Ben junior had little interest in running the family business, especially as his father was convinced that there was no long-term future in it, but his father’s ill-health focused Ben’s mind on choosing a course at Trinity that would lead to a decent income after graduation, and he chose engineering. This was not his natural bent, which was economics and history, but somehow or other, he got his degree, graduating in 1956. After that, suitable jobs being virtually unobtainable in Ireland, there was little option but to emigrate, and, following a path well-trodden by Irish engineering graduates, he left Ireland for Canada later that year. It was at the Dixon Hall at Trinity that he met his first wife Brigid. Brigid was a student at the National College of Art: a pretty, lively American girl who was also a very talented artist. To small-town Irish like Ben, or his friends, Brigid and her family were wholly exotic. Her father was a diplomat and mother a Dutch painter who wrote children’s books in English. They, too, had met at a Trinity dance. Being a foreigner, Brigid was not subject to the rules that governed discourse amongst Irish Protestants at the time, and they loved her outspokenness. Also, her family, the Marlins, rented a large house in Dalkey and kept open house much of the time. For starving, penniless students, this was not something they could sensibly ignore.

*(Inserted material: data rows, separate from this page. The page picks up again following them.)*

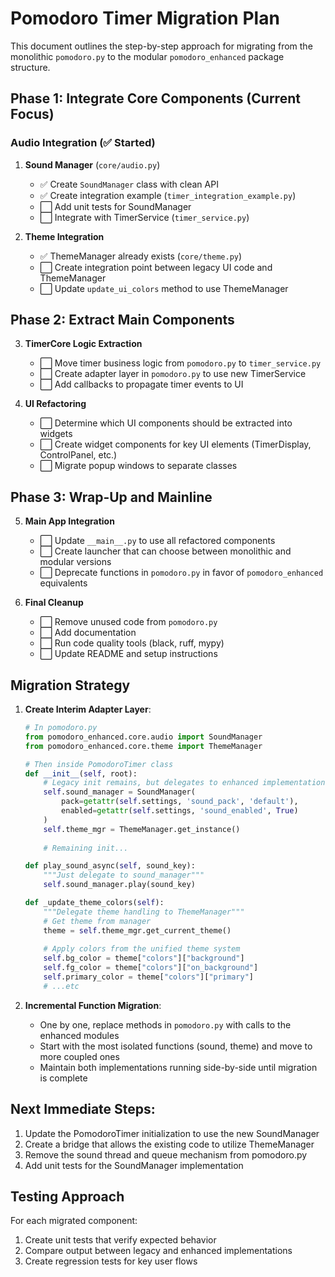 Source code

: # Pomodoro Timer Migration Plan

This document outlines the step-by-step approach for migrating from the monolithic `pomodoro.py` to the modular `pomodoro_enhanced` package structure.

## Phase 1: Integrate Core Components (Current Focus)

### Audio Integration (✅ Started)

1. **Sound Manager** (`core/audio.py`)
   - ✅ Create `SoundManager` class with clean API
   - ✅ Create integration example (`timer_integration_example.py`)
   - ⬜ Add unit tests for SoundManager
   - ⬜ Integrate with TimerService (`timer_service.py`) 

2. **Theme Integration**
   - ✅ ThemeManager already exists (`core/theme.py`)
   - ⬜ Create integration point between legacy UI code and ThemeManager
   - ⬜ Update `update_ui_colors` method to use ThemeManager

## Phase 2: Extract Main Components

3. **TimerCore Logic Extraction**
   - ⬜ Move timer business logic from `pomodoro.py` to `timer_service.py`
   - ⬜ Create adapter layer in `pomodoro.py` to use new TimerService
   - ⬜ Add callbacks to propagate timer events to UI

4. **UI Refactoring**
   - ⬜ Determine which UI components should be extracted into widgets
   - ⬜ Create widget components for key UI elements (TimerDisplay, ControlPanel, etc.)
   - ⬜ Migrate popup windows to separate classes

## Phase 3: Wrap-Up and Mainline

5. **Main App Integration**
   - ⬜ Update `__main__.py` to use all refactored components
   - ⬜ Create launcher that can choose between monolithic and modular versions
   - ⬜ Deprecate functions in `pomodoro.py` in favor of `pomodoro_enhanced` equivalents

6. **Final Cleanup**
   - ⬜ Remove unused code from `pomodoro.py`
   - ⬜ Add documentation
   - ⬜ Run code quality tools (black, ruff, mypy)
   - ⬜ Update README and setup instructions

## Migration Strategy

1. **Create Interim Adapter Layer**:
   ```python
   # In pomodoro.py
   from pomodoro_enhanced.core.audio import SoundManager
   from pomodoro_enhanced.core.theme import ThemeManager
   
   # Then inside PomodoroTimer class
   def __init__(self, root):
       # Legacy init remains, but delegates to enhanced implementations
       self.sound_manager = SoundManager(
           pack=getattr(self.settings, 'sound_pack', 'default'),
           enabled=getattr(self.settings, 'sound_enabled', True)
       )
       self.theme_mgr = ThemeManager.get_instance()
       
       # Remaining init...
   
   def play_sound_async(self, sound_key):
       """Just delegate to sound_manager"""
       self.sound_manager.play(sound_key)
   
   def _update_theme_colors(self):
       """Delegate theme handling to ThemeManager"""
       # Get theme from manager
       theme = self.theme_mgr.get_current_theme()
       
       # Apply colors from the unified theme system
       self.bg_color = theme["colors"]["background"]
       self.fg_color = theme["colors"]["on_background"]
       self.primary_color = theme["colors"]["primary"]
       # ...etc
   ```

2. **Incremental Function Migration**:
   - One by one, replace methods in `pomodoro.py` with calls to the enhanced modules
   - Start with the most isolated functions (sound, theme) and move to more coupled ones
   - Maintain both implementations running side-by-side until migration is complete

## Next Immediate Steps:

1. Update the PomodoroTimer initialization to use the new SoundManager
2. Create a bridge that allows the existing code to utilize ThemeManager
3. Remove the sound thread and queue mechanism from pomodoro.py
4. Add unit tests for the SoundManager implementation

## Testing Approach

For each migrated component:
1. Create unit tests that verify expected behavior
2. Compare output between legacy and enhanced implementations
3. Create regression tests for key user flows
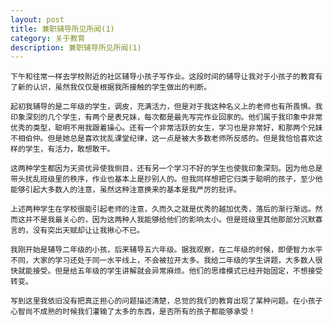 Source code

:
 ```yaml
---
layout: post
title: 兼职辅导所见所闻(1)
category: 关于教育
description: 兼职辅导所见所闻(1)
---
```


    下午和往常一样去学校附近的社区辅导小孩子写作业。这段时间的辅导让我对于小孩子的教育有了新的认识，虽然我仅仅是根据我所接触的学生做出的判断。 

	起初我辅导的是二年级的学生，调皮，充满活力，但是对于我这种名义上的老师也有所畏惧。我印象深刻的几个学生，有两个是表兄妹，每次都是最先写完作业回家的。他们属于我印象中非常优秀的类型，聪明不用我跟着操心。还有一个非常活跃的女生，学习也是非常好，和那两个兄妹不相伯仲。但是她总是喜欢扰乱课堂纪律，这一点是被大多数老师所反感的。但是我恰恰喜欢这样的学生，有活力，敢想敢干。
	
	这两种学生都因为天资优异使我侧目，还有另一个学习不好的学生也使我印象深刻。因为他总是带头扰乱班级里的秩序，作业也基本上是抄别人的。但我同样想把它归类于聪明的孩子，至少他能够引起大多数人的注意，虽然这种注意换来的基本是我严厉的批评。
	
	上述两种学生在学校很能引起老师的注意，久而久之就是优秀的越加优秀，落后的渐行渐远。然而这并不是我最关心的，因为这两种人我能够给他们的影响太小。但是班级里其他那部分沉默寡言的，没有突出天赋却让让我揪心不已。
	
	我刚开始是辅导二年级的小孩，后来辅导五六年级。据我观察，在二年级的时候，即便智力水平不同，大家的学习还处于同一水平线上，不会被拉开太多。我给二年级的学生讲题，大多数人很快就能接受。但是给五年级的学生讲解就会异常麻烦。他们的思维模式已经开始固定，不想接受转变。
	
	写到这里我依旧没有把真正担心的问题描述清楚，总觉的我们的教育出现了某种问题。在小孩子心智尚不成熟的时候我们灌输了太多的东西，是否所有的孩子都能够承受！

The Marlins were living in Montreal by the time Ben graduated. Brigid’s father got Ben a job working for Montreal Engineering, and Brigid and Ben married in 1957. They did not stay long. Canadian winters, and the wish to strike out on his own, unsponsored by his in-laws, prompted Ben to move to London in 1959. The choice of London was partly because had had a wonderful time working for an engineering firm in Tilbury during a vacation while a student, partly because he wanted to study at the London School of Economics, and partly because his friend Shane O’Neill was already there. This suited Brigid well enough – in her view an artist was much better off in a hub like London than a relative backwater like Montreal.
Ben soon landed a job in the new town of Hemel Hempstead, 25 miles northwest of London. Apparently the name had stuck in his head as it was the final stop of the Green Line bus that passed near their tiny flat in North London. The young family then moved to a council house in Hemel Hempstead. Trendsetter that he was, soon his friends were following him to the area: Trinity friends Des and Joan Gibbons, Lindsay Bayne and schoolfriends Alan Jones and Shane O’Neill. Shane married Brigid’s sister Sheila around that time. By this time he had three boys: Benny, born in Canada in 1958, myself, born in Canada in 1959, and Des, who was born in Hemel Hempstead in 1962.
As young children we were subjected to two very different styles of parenting. One, emanating ultimately from Hilda, Brigid’s mother, could be described as theatrical. As mentioned, Hilda was a painter and published author. Her writing was given to glowing, and often idealised descriptions of family life. Hilda did not do things quietly and whether the event was a confirmation or first communion – she was very religious – or a dressing down for some misdemeanour, it was always accompanied by drama. The other style of parenting emanated from my other grandmother, Esther. I do not know whether it was more loving, but it was certainly less noisy. When we were young children, she would bring us presents when she came out to visit, but we soon were finding that the best present was just her being there. She was calm, and in the best possible way, intensely interested in us: what we liked to eat, what we liked to read, what our interests were. Even by Irish standards, Gran was talkative, and Ben was very like her.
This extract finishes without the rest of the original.